UTF-8 Seems Wrong

Archives Forums/BlitzMax Bug Reports/UTF-8 Seems Wrong

Otus(Posted 2010) [#1]
I'm using ToUTF8String here, but get similar results with text streams:
SuperStrict

Framework BRL.StandardIO
Import BRL.Retro

Local b:Byte Ptr = "äöå".ToUTF8String()

Local i:Int
While b[i]
	Print Hex(b[i])[6..]
	i:+1
Wend


Output:
C3
83
C2
A4
C3
83
C2
B6
C3
83
C2
A5


Expected:
C3
A4
C3
B6
C3
A5


So there are two incorrect bytes in between with each of these characters AFAICT. I'm unsure how that's even possible as ToUTF8String seems to output at most 3 per character. Unless it is messed up in the compilation step...

(I'm using 1.38 on Linux.)


Brucey(Posted 2010) [#2]
I can't remember if 1.38 had the "final" fix of the utf8 code, or if it was 1.37... or if 1.38 still needs to be patched...


Otus(Posted 2010) [#3]
Maybe the problem is on my side, since I can't even seem to post the correct characters here?

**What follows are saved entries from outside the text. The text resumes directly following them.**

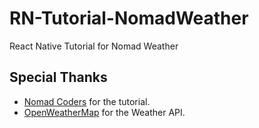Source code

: # RN-Tutorial-NomadWeather

React Native Tutorial for Nomad Weather

## Special Thanks

- [Nomad Coders](https://academy.nomadcoders.co/) for the tutorial.
- [OpenWeatherMap](https://openweathermap.org/) for the Weather API.

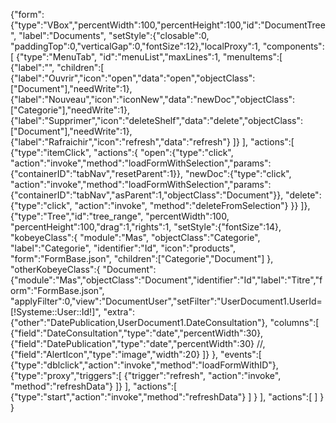 {"form":
	{"type":"VBox","percentWidth":100,"percentHeight":100,"id":"DocumentTree", "label":"Documents",
	"setStyle":{"closable":0, "paddingTop":0,"verticalGap":0,"fontSize":12},"localProxy":1,
	"components":[
		{"type":"MenuTab", "id":"menuList","maxLines":1, "menuItems":[
			{"label":"", "children":[
				{"label":"Ouvrir","icon":"open","data":"open","objectClass":["Document"],"needWrite":1},
				{"label":"Nouveau","icon":"iconNew","data":"newDoc","objectClass":["Categorie"],"needWrite":1},
				{"label":"Supprimer","icon":"deleteShelf","data":"delete","objectClass":["Document"],"needWrite":1},
				{"label":"Rafraichir","icon":"refresh","data":"refresh"}
			]}
		],
		"actions":[
			{"type":"itemClick", "actions":{
				"open":{"type":"click", "action":"invoke","method":"loadFormWithSelection","params":{"containerID":"tabNav","resetParent":1}},
				"newDoc":{"type":"click", "action":"invoke","method":"loadFormWithSelection","params":{"containerID":"tabNav","asParent":1,"objectClass":"Document"}},
				"delete":{"type":"click", "action":"invoke", "method":"deleteFromSelection"}
			}}
		]},
		{"type":"Tree","id":"tree_range", "percentWidth":100, "percentHeight":100,"drag":1,"rights":1,
		"setStyle":{"fontSize":14},
			"kobeyeClass":{
				"module":"Mas",
				"objectClass":"Categorie",
				"label":"Categorie",
				"identifier":"Id",
				"icon":"products",
				"form":"FormBase.json",
				"children":["Categorie","Document"]
			},
			"otherKobeyeClass":{
				"Document":{"module":"Mas","objectClass":"Document","identifier":"Id","label":"Titre","form":"FormBase.json",
				"applyFilter":0,"view":"DocumentUser","setFilter":"UserDocument1.UserId=[!Systeme::User::Id!]",
				"extra":{"other":"DatePublication,UserDocument1.DateConsultation"},
				"columns":[
					{"field":"DateConsultation","type":"date","percentWidth":30},
					{"field":"DatePublication","type":"date","percentWidth":30}
					//,{"field":"AlertIcon","type":"image","width":20}
				]}
			},
			"events":[
				{"type":"dblclick","action":"invoke","method":"loadFormWithID"},
				{"type":"proxy","triggers":[
					{"trigger":"refresh", "action":"invoke", "method":"refreshData"}
				]}
			],
			"actions":[
				{"type":"start","action":"invoke","method":"refreshData"}
			]
		}
	],
	"actions":[
	]
	}
}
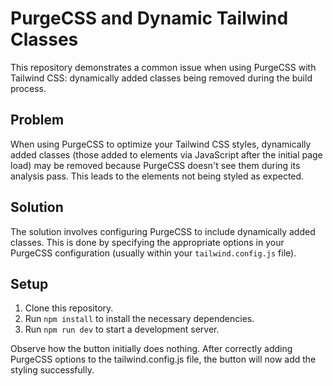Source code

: # PurgeCSS and Dynamic Tailwind Classes

This repository demonstrates a common issue when using PurgeCSS with Tailwind CSS: dynamically added classes being removed during the build process.

## Problem

When using PurgeCSS to optimize your Tailwind CSS styles, dynamically added classes (those added to elements via JavaScript after the initial page load) may be removed because PurgeCSS doesn't see them during its analysis pass.  This leads to the elements not being styled as expected.

## Solution

The solution involves configuring PurgeCSS to include dynamically added classes. This is done by specifying the appropriate options in your PurgeCSS configuration (usually within your `tailwind.config.js` file).

## Setup

1. Clone this repository.
2. Run `npm install` to install the necessary dependencies.
3. Run `npm run dev` to start a development server.

Observe how the button initially does nothing. After correctly adding PurgeCSS options to the tailwind.config.js file, the button will now add the styling successfully. 
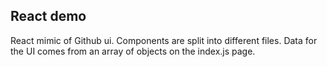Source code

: ## React demo

React mimic of Github ui. Components are split into different files. Data for the UI comes from an array of objects on the index.js page.
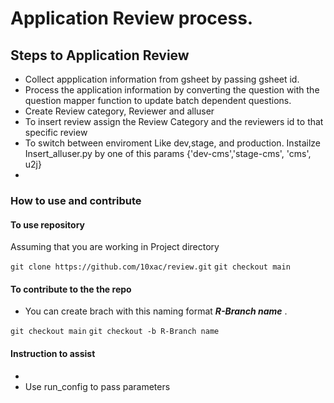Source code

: # Application Review process.

## Steps to Application Review 

- Collect appplication information from gsheet by passing gsheet id.
- Process the application information by converting the question with the question mapper function to update batch dependent questions.
- Create Review category, Reviewer and alluser 
- To insert review assign the Review Category and the reviewers id to that specific review 
- To switch between enviroment Like dev,stage, and production. Instailze Insert_alluser.py by one of this params  {'dev-cms','stage-cms', 'cms', u2j}
- 

### How to use and contribute



#### To use repository

Assuming that you are working in Project directory

`git clone https://github.com/10xac/review.git`
`git checkout main`

#### To contribute to the the repo

- You can create brach with this naming format ***R-Branch name*** .

`git checkout main`
`git checkout -b R-Branch name`



#### Instruction to  assist 
- 
- Use run_config to pass parameters  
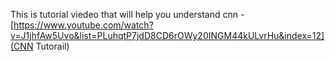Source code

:This is tutorial viedeo that will help you understand cnn -
[https://www.youtube.com/watch?v=J1jhfAw5Uvo&list=PLuhqtP7jdD8CD6rOWy20INGM44kULvrHu&index=12](CNN Tutorail)
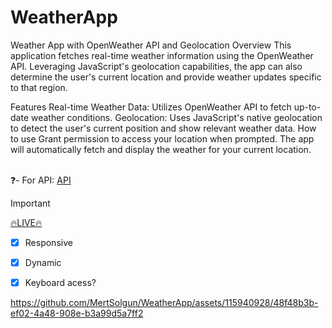 # WeatherApp


Weather App with OpenWeather API and Geolocation
Overview
This application fetches real-time weather information using the OpenWeather API. Leveraging JavaScript's geolocation capabilities, the app can also determine the user's current location and provide weather updates specific to that region.

Features
Real-time Weather Data: Utilizes OpenWeather API to fetch up-to-date weather conditions.
Geolocation: Uses JavaScript's native geolocation to detect the user's current position and show relevant weather data.
How to use
Grant permission to access your location when prompted.
The app will automatically fetch and display the weather for your current location.


 <br> ❓- For API: <a href="https://openweathermap.org/api" >API</a> <br>

> [!IMPORTANT]
> <a href="https://weather-app-alpha-bice.vercel.app/" >🔥LIVE🔥</a> <br>


- [x] Responsive
- [x] Dynamic

- [x] Keyboard acess?






https://github.com/MertSolgun/WeatherApp/assets/115940928/48f48b3b-ef02-4a48-908e-b3a99d5a7ff2



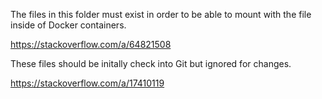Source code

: The files in this folder must exist in order to be able to mount with the file inside of Docker containers.

https://stackoverflow.com/a/64821508

These files should be initally check into Git but ignored for changes.

https://stackoverflow.com/a/17410119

Edit: Also, I get a String.length of 6 for 3 characters.


Brucey(Posted 2010) [#4]
Related to this I'd guess.

I get the "expected" result on Mac.


Brucey(Posted 2010) [#5]
I can't even seem to post the correct characters here?

That's a forum "feature" :-)

SuperStrict

Framework BRL.StandardIO
Import BRL.Retro

Local s:String = Chr(228) + Chr(246) + Chr(229)
Local b:Byte Ptr = s.ToUTF8String()

Local i:Int
While b[i]
	Print Hex(b[i])[6..]
	i:+1
Wend



Brucey(Posted 2010) [#6]
...but it should (hopefully) work now, since I use it all the time.


Brucey(Posted 2010) [#7]
Output on Linux :-)
Building untitled1
Compiling:untitled1.bmx
flat assembler  version 1.68  (32768 kilobytes memory)
3 passes, 1662 bytes.
Linking:untitled1.debug
Executing:untitled1.debug
C3
A4
C3
B6
C3
A5

Process complete

:-)

Are you sure you have the correct... everything?


Otus(Posted 2010) [#8]
I just tried your Chr'ed version and that works. So it seems to be something with the compilation phase, but no idea where in the line...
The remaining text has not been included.